Il Club di Roma fu supportato sin dall’inizio dalla grande industria ed infatti il Club ergeva le multinazionali ai soggetti “apolitici” ideali che potevano salvare il pianeta dalla catastrofe, in quanto sarebbero stati i soggetti più adatti per gestire gli interessi del pianeta, superando le barriere delle differenti sovranità e confini nazionali. Nel mito proposto “il salvatore” era qualcosa che non doveva passare il vaglio democratico, che non doveva essere legittimato od eletto, anzi gli Stati anche quelli democratici non avrebbero mai risolto il problema in quanto era un problema globale e chi meglio di organizzazioni non politiche ed internazionali, non interessate all’orticello dei confini poteva risolvere il problema? Che fortunata coincidenza.
Cosicché proprio i gruppi di potere che tanto avevano beneficiato dallo sfruttamento della natura e del lavoro umano, del mercato globale, causando la devastazione che il Club denunciava, sarebbero stati coloro che salvavano la situazione, non esplicitando l’interesse del mercato nel tentare di sopravvivere alla alla catastrofe. Quindi le analisi fatte dal Club non avevano come interesse identificare i livelli di responsabilità di chi aveva prodotto la situazione ma insinuare che la responsabilità fosse di tutta l’umanità nel suo insieme e che la soluzione dovesse arrivare dalla collaborazione di tutta l’umanità accettando le ricette neutre e per il bene della specie, sempre dirette da quei gruppi di potere che non andavano messi in discussione.
Erano i prodromi della tecnocrazia, che poi si sarebbero sviluppati e poi prosperarono negli anni a seguire, dove è stata denigrata la politica rappresentativa e democratica, elevando a salvatori i “migliori” tecnici , promuovendo i governi dei migliori (governo dei migliori=aristocrazia).

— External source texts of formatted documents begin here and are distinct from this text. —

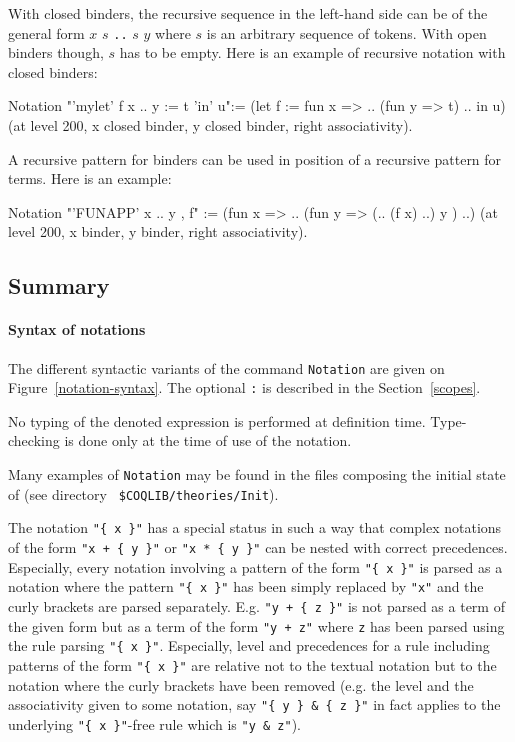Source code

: With closed binders, the recursive sequence in the left-hand side can
be of the general form $x$ $s$ {\tt ..} $s$ $y$ where $s$ is an
arbitrary sequence of tokens. With open binders though, $s$ has to be
empty. Here is an example of recursive notation with closed binders:

\begin{coq_example*}
Notation "'mylet' f x .. y :=  t 'in' u":=
  (let f := fun x => .. (fun y => t) .. in u)
  (at level 200, x closed binder, y closed binder, right associativity).
\end{coq_example*}

A recursive pattern for binders can be used in position of a recursive
pattern for terms. Here is an example:

\begin{coq_example*}
Notation "'FUNAPP' x .. y , f" :=
  (fun x => .. (fun y => (.. (f x) ..) y ) ..)
  (at level 200, x binder, y binder, right associativity).
\end{coq_example*}

\subsection{Summary}

\paragraph{Syntax of notations}

The different syntactic variants of the command \texttt{Notation} are
given on Figure~\ref{notation-syntax}. The optional {\tt :{\scope}} is
described in the Section~\ref{scopes}.

\Rem No typing of the denoted expression is performed at definition
time. Type-checking is done only at the time of use of the notation.

\Rem Many examples of {\tt Notation} may be found in the files
composing the initial state of {\Coq} (see directory {\tt
\$COQLIB/theories/Init}).

\Rem The notation \verb="{ x }"= has a special status in such a way
that complex notations of the form \verb="x + { y }"= or
\verb="x * { y }"= can be nested with correct precedences. Especially,
every notation involving a pattern of the form \verb="{ x }"= is
parsed as a notation where the pattern \verb="{ x }"= has been simply
replaced by \verb="x"= and the curly brackets are parsed separately.
E.g. \verb="y + { z }"= is not parsed as a term of the given form but
as a term of the form \verb="y + z"= where \verb=z= has been parsed
using the rule parsing \verb="{ x }"=. Especially, level and
precedences for a rule including patterns of the form \verb="{ x }"=
are relative not to the textual notation but to the notation where the
curly brackets have been removed (e.g. the level and the associativity
given to some notation, say \verb="{ y } & { z }"= in fact applies to
the underlying \verb="{ x }"=-free rule which is \verb="y & z"=).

La tecnocrazia suggerita dal Club è mondiale e deve pianificare un nuovo equilibrio mondiale basato sull’efficienza, non curante della dimensione politica e conflittuale dei problemi, non è più la ideologia tecnocratica trionfalista dell’epoca delle società opulente ma una gestione rigorosa e razionale di un pianeta in crisi. Il carattere emergenziale della catastrofe imminente diventa l’eccezione per conferire tutti i diritti e poteri dell’umanità ad un governo mondiale dei cosiddetti “migliori”.
L’umanità si nutre inevitabilmente di miti, elementi essenziali per il suo progresso. Ogni disciplina umana ne è permeata, incluse le scienze, spesso considerate terreno esclusivo di tecniche e strumenti. Tuttavia, anche le produzioni scientifiche, che si auto-definiscono tali, dovrebbero ricordare ciò che le caratterizza: la loro fallibilità, ossia la possibilità di essere confutate e superate da nuovi programmi scientifici. Affinché una teoria possa essere confutata, è fondamentale che tutti i dati e i procedimenti utilizzati siano resi pubblici, consentendo così ad altri scienziati di verificarne la validità, in particolare per quanto riguarda le capacità predittive. Naturalmente, esistono diverse sfumature e visioni tra scienziati e filosofi della scienza in merito agli obiettivi e ai metodi della ricerca scientifica.
Nei vari rapporti prodotti dal Club di Roma, menzionati nel libro, si riscontrano approssimazioni grossolane rispetto all’analisi ed ai fattori che hanno prodotto le crisi denunciate, con grandi vuoti quando si tratta di individuare responsabilità dei vari gruppi di potere sia politico, economico o finanziario. Nel contempo non ci sono argomentazioni serie che giustifichino perché gli stessi manager dovrebbero guidare questo processo di cambiamento nel modello di sviluppo piuttosto che le democrazie. Le argomentazioni scientifiche che dovrebbero giustificare le conclusioni operative per risolvere la situazione, sono spesso lacunose con dei salti “irrazionali” guidati dai miti di sfondo.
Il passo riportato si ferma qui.